SBD/February 15, 2013/Leagues and Governing Bodies

Tellem Suggests NBPA Bring In Independent Search Firm Should Billy Hunter Be Terminated

Tellem said the NBPA has lacked effective leadership since Larry Fleisher's death
Powerful NBA player agent and Wasserman Media Group Vice Chair Arn Tellem called for players to take time in finding a replacement NBPA player leaders vote to terminate Exec Dir Billy Hunter’s employment contract Saturday. WMG represents more than 50 NBA players, and Tellem was one of a group of seven so-called “power agents” who held meetings without Hunter during the '11 NBA lockout about decertifying the union, something Hunter initially opposed.
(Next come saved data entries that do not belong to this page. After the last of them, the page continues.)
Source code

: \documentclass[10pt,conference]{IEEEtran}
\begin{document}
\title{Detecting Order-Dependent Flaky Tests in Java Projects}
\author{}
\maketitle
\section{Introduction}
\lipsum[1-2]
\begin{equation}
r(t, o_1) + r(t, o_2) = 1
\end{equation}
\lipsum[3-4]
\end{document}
Tellem already has sent a letter to WMG's player clients, urging them to fire Hunter. However, he said Thursday evening that the agents who met during the lockout have had no conversations about the future of the union.

Q: Have the agents who met during the lockout about decertification had any conversations about the current situation at the NBPA and what to do about it? What do you think is your role and the role of other agents regarding the NBPA going forward?
Tellem: I can't speak for the other agents. I haven't spoken with them. Ultimately the future of the NBPA is for the players to decide, but as their adviser, I will certainly offer my recommendations.
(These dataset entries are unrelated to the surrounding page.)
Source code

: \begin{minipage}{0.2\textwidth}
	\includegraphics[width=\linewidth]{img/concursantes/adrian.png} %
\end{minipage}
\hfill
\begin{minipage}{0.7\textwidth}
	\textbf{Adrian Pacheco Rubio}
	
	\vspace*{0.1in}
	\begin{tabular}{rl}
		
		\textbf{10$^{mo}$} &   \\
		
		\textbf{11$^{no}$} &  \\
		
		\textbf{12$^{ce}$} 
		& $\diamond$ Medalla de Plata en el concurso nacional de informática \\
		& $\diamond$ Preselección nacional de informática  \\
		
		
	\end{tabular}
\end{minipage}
Q: What are your recommendations? If players vote to terminate Billy Hunter’s contract at the union meeting Saturday, how do you think the NBPA moves forward?
Tellem: The union would be prudent to bring in an independent executive search firm. But before this step is taken, the players need to come to grips with the fact that they have lacked effective leadership since the death of (Former NBPA Exec Dir) Larry Fleisher in 1989. They should also keep in mind that Fleisher’s successors have all been recommended by respected executive search firms. The problem is that the criteria for the post has never been fully delineated. Job descriptions should not be the province of executive search firms. I suggest the players consult a variety of experts for advice on how to spell out exactly what the job entails and how to attract the best candidates. The focus of these discussions should be to detail the purpose of the job, its accountabilities and responsibilities, the key tasks to be performed and the standards by which the next director’s performance can be appraised.
    This position has no real parallels. An executive director basically must live in a fishbowl, always under intense scrutiny. A profound knowledge of labor law is, of course, essential. The director has to be masterful at internal politics, like an old congressional hand who is adept at mollifying fractious constituents. Most importantly, the union’s executive director must educate, unify and motivate the players -- qualities that, unfortunately, Billy does not possess. Billy never reached out to the players, never sought out their opinions, never explained what he was fighting for.

Q: There have been reports that (NHLPA Exec Dir) Don Fehr could take the job, and a source close to Fehr said that he is not interested in the job, but he would offer his counsel if he were asked. What do you think of that?
Tellem: The only union in sports worth emulating is the Major League Baseball Players Association, which, since its founding 47 years ago, has only had three executive directors: Marvin Miller, Don Fehr and Mike Weiner. No labor leaders could offer better counsel than Fehr and Weiner, both of whom have devoted their careers to standing up for athletes. Fehr and Weiner would be exceedingly valuable resources for the union. They know better than any individual or executive search firm precisely what the players should be looking for.

Q: How long do you think a search for a new executive director should take?
Tellem: The search for a new director need not be quick, nor should it be a popularity contest. To make the best possible choice, patience is required. Ideally, the process would extend through the summer so that the candidate or candidates can meet with key players during the offseason. To do less than this -- to speed the process unwisely -- might only compound the current problem. Considering that a long-time labor agreement is already in place, whoever is hired must protect labor rights while working with (NBA Deputy Commissioner & COO) Adam Silver and the league to grow revenue.

Q: Who should run the NBPA in the meantime?
Tellem: After many months of internal turmoil, stability will be the key during any transition. (Union counsel and interim Exec Dir) Ron Klempner has been with the union a long time. He's quite capable of running things smoothly until a new executive director is found. I’m confident that he will look out for and protect the interests of the players.

Q: What about the other union positions?
Tellem: The union needs a clean sweep of executive leadership positions. The players would be wise to hire an outside general counsel, one not affiliated with either Billy or (NBPA President) Derek Fisher. He or she should be independent and impartial. Jim Quinn of Weil, Gotshal & Manges in New York is worthy of consideration. So is his law partner, Bruce Meyer. Jim’s proficiency in sports-related labor law dates to Oscar Robertson’s landmark 1970 anti-trust case. During the last lockout, both Quinn and Meyer were enlisted by the union to mediate a deal with (NBA Commissioner) David Stern.